Upon inception, the Health Science major was comprised of five non-clinical concentrations of study; health care management; public health; community health; environmental health; and health care informatics. The major offered students a solid foundation for graduate studies or entree into entry-level health care positions. Due to unprecendedted growth, the major has expanded to ten areas of non-clinical and clinical concentrations of study.
Curriculum development resulted in collaborative efforts between Health Science administration and key personal from Stony Brook Medicine, regional and state agencies, professional associations, organized labor, and business sectors of New York State in order to assess educational skill sets needed for entry-level employment.

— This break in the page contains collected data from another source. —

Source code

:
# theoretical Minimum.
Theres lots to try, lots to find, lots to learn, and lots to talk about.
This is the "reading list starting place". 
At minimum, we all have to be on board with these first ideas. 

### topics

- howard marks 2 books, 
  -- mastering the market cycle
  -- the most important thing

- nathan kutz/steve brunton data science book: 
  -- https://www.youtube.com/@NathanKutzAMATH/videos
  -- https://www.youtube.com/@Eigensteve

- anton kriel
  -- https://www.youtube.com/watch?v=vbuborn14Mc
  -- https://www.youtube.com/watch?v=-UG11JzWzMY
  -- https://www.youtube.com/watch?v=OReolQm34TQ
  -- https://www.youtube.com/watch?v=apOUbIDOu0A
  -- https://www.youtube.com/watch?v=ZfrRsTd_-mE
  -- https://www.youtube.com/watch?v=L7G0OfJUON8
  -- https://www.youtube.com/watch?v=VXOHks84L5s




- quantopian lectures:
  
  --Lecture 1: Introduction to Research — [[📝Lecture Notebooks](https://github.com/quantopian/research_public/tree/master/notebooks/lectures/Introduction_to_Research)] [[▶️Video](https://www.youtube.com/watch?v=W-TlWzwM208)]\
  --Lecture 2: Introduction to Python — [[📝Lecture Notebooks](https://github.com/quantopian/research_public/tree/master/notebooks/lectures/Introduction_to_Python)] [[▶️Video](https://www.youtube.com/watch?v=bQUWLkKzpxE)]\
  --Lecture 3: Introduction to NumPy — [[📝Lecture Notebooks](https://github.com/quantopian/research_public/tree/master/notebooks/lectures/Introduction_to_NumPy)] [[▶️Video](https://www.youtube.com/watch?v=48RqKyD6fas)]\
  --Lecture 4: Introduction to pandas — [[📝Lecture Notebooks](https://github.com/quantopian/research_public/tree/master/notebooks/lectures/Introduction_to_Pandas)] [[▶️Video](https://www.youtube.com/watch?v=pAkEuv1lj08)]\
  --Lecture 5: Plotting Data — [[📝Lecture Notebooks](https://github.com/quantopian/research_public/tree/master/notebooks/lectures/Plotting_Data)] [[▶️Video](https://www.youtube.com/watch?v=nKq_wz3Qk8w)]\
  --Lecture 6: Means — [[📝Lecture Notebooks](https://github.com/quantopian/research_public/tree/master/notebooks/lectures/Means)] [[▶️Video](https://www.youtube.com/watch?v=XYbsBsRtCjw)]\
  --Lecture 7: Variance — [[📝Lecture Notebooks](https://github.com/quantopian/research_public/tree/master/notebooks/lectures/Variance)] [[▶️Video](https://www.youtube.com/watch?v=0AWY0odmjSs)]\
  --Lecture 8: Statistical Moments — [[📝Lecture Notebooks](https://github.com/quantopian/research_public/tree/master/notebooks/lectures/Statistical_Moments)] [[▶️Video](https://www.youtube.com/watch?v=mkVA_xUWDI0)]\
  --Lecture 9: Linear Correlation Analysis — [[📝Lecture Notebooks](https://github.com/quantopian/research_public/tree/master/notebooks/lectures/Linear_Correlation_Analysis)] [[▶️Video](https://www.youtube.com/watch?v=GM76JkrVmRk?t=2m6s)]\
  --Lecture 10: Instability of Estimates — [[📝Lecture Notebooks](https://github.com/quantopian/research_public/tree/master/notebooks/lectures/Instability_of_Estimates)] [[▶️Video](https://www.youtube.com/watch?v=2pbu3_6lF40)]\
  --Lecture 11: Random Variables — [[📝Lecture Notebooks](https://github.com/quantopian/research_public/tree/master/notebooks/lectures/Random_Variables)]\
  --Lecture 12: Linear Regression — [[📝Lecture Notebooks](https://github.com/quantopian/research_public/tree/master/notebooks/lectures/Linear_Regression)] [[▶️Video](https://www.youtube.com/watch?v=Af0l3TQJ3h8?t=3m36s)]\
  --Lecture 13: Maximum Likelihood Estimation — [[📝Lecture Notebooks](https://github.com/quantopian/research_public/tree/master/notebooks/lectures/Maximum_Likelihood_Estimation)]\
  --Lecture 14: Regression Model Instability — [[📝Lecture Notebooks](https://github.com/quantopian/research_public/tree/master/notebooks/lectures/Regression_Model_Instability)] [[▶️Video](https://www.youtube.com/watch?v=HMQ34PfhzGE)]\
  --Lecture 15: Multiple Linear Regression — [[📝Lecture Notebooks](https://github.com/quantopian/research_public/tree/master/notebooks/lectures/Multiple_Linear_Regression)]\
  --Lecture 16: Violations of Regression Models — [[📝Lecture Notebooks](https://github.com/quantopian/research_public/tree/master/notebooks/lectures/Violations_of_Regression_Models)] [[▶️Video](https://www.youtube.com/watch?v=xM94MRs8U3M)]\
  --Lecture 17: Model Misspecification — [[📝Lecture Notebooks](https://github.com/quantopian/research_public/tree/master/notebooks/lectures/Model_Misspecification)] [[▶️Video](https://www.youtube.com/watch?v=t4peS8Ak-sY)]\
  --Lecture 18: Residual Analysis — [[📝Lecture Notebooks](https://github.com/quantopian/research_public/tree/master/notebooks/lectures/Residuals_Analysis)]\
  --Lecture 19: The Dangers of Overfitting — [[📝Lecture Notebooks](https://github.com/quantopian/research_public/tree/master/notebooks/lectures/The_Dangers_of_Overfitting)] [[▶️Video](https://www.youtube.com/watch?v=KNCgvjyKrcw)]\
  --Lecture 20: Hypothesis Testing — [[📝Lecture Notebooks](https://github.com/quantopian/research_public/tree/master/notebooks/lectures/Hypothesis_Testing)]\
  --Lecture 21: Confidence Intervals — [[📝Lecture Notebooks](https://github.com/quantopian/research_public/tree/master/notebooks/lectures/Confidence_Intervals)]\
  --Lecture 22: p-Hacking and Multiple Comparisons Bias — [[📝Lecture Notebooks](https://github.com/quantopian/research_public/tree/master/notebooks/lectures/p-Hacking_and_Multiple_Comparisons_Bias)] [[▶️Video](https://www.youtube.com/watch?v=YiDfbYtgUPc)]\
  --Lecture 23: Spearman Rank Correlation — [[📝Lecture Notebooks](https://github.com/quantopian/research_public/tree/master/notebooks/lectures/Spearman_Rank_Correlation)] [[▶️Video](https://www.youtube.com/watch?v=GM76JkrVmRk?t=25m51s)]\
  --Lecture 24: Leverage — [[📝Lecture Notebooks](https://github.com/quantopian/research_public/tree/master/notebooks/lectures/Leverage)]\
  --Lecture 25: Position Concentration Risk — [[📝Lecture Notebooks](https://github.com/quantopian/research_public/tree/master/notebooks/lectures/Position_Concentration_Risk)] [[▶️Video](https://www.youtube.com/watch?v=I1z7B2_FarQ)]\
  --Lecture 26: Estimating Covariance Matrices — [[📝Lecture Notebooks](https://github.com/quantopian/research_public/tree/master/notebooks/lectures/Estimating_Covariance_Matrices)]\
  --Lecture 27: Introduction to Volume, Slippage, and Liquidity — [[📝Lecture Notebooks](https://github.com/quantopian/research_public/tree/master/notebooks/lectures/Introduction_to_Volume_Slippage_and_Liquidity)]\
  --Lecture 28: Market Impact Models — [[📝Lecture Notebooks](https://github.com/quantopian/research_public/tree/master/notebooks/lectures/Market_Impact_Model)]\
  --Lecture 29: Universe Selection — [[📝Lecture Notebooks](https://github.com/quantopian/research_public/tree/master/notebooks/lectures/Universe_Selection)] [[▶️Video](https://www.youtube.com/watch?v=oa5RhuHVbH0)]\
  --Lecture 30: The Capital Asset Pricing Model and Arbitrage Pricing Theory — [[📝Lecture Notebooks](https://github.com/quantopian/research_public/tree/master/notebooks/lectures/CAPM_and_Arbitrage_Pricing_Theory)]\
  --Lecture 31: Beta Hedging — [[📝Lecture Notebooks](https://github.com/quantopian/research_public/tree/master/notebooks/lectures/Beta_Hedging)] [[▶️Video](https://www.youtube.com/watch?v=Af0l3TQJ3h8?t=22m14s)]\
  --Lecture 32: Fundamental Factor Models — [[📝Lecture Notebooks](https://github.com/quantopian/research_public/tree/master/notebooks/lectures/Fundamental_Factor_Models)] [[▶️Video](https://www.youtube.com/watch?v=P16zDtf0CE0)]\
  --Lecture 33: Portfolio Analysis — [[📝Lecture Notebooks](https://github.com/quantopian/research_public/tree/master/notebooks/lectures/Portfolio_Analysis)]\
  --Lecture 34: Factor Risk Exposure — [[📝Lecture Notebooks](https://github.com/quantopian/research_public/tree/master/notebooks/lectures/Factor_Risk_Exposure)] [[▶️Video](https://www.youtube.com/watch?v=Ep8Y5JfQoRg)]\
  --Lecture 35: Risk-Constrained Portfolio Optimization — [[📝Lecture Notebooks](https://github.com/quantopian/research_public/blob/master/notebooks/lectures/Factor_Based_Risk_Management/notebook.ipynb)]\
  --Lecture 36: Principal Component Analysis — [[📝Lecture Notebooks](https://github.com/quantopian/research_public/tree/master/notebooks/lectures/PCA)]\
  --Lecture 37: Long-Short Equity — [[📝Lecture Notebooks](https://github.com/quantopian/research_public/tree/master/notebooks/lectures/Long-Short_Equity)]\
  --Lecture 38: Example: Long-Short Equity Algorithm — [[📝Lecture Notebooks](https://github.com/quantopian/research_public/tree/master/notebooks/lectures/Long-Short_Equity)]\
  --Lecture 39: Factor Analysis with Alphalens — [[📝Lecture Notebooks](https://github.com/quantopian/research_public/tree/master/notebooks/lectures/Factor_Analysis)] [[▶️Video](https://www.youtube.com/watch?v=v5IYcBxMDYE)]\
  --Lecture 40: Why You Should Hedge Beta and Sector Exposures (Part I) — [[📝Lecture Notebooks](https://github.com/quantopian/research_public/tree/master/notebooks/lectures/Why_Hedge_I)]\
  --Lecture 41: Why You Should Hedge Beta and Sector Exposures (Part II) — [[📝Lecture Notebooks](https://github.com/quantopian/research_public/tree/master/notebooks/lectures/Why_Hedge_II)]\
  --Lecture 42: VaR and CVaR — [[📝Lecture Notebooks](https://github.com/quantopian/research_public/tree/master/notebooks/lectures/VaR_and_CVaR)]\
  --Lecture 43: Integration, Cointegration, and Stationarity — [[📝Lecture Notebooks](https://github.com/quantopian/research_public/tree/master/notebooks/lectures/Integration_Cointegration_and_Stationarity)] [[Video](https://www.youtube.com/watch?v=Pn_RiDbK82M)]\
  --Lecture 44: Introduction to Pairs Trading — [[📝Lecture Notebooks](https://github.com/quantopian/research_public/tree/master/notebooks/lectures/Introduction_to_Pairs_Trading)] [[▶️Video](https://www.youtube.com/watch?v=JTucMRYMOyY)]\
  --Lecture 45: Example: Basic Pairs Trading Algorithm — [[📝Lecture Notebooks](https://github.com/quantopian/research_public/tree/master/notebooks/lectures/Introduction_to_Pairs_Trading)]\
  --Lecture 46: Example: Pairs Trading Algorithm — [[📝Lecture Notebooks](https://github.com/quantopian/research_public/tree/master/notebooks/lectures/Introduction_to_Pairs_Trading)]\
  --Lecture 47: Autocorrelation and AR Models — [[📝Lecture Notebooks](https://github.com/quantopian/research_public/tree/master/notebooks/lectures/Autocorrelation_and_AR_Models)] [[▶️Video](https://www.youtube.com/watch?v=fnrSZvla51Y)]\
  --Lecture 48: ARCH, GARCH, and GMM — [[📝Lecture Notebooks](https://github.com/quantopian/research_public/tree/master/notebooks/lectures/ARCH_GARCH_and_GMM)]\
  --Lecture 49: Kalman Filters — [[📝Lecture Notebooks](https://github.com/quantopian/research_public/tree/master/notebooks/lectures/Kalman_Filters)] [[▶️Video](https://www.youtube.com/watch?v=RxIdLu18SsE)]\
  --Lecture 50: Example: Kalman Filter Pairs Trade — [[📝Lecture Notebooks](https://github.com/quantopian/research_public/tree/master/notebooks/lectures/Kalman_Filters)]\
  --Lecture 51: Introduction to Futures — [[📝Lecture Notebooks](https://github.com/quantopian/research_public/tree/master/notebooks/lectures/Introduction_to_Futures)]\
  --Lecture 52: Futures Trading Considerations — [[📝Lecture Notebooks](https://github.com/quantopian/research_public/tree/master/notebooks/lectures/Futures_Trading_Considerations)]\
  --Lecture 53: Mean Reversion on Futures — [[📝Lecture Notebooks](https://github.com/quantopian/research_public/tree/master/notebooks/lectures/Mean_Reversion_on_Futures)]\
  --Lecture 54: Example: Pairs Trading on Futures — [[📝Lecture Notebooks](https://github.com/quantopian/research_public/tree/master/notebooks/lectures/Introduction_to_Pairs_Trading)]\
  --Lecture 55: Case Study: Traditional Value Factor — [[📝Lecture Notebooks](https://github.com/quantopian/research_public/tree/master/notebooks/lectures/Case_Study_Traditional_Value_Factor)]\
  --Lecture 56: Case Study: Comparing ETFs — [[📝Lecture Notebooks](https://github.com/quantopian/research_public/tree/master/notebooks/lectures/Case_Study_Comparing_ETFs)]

The senior year curriculum is structured around a learning communities model of education. The Health Science major coordinates projects designed to promote student-to-student and faculty-to-student success by offering thematically linked classes comprised of a common cohort of students. The fall semester, comprised of "core" curriculum, is interdisciplinary linked and provides the framework and skills not ordinarily attained through traditional methods of education. After spending the fall semester in learning communities comprised of professional ethics, communication skills, heatlh care issues, health care informatics and professional writing, students select their spring concentrations and enter into new learning communities. The core curriculum was developed to provide the skill sets necessary to succeed in the health care enviroment and also serve as building blocks for each concentration of study. Coursework in both the fall and spring semesters includes projects that foster the learning community competencies and frequently requires students to reconnect with one another outside fo the classroom setting.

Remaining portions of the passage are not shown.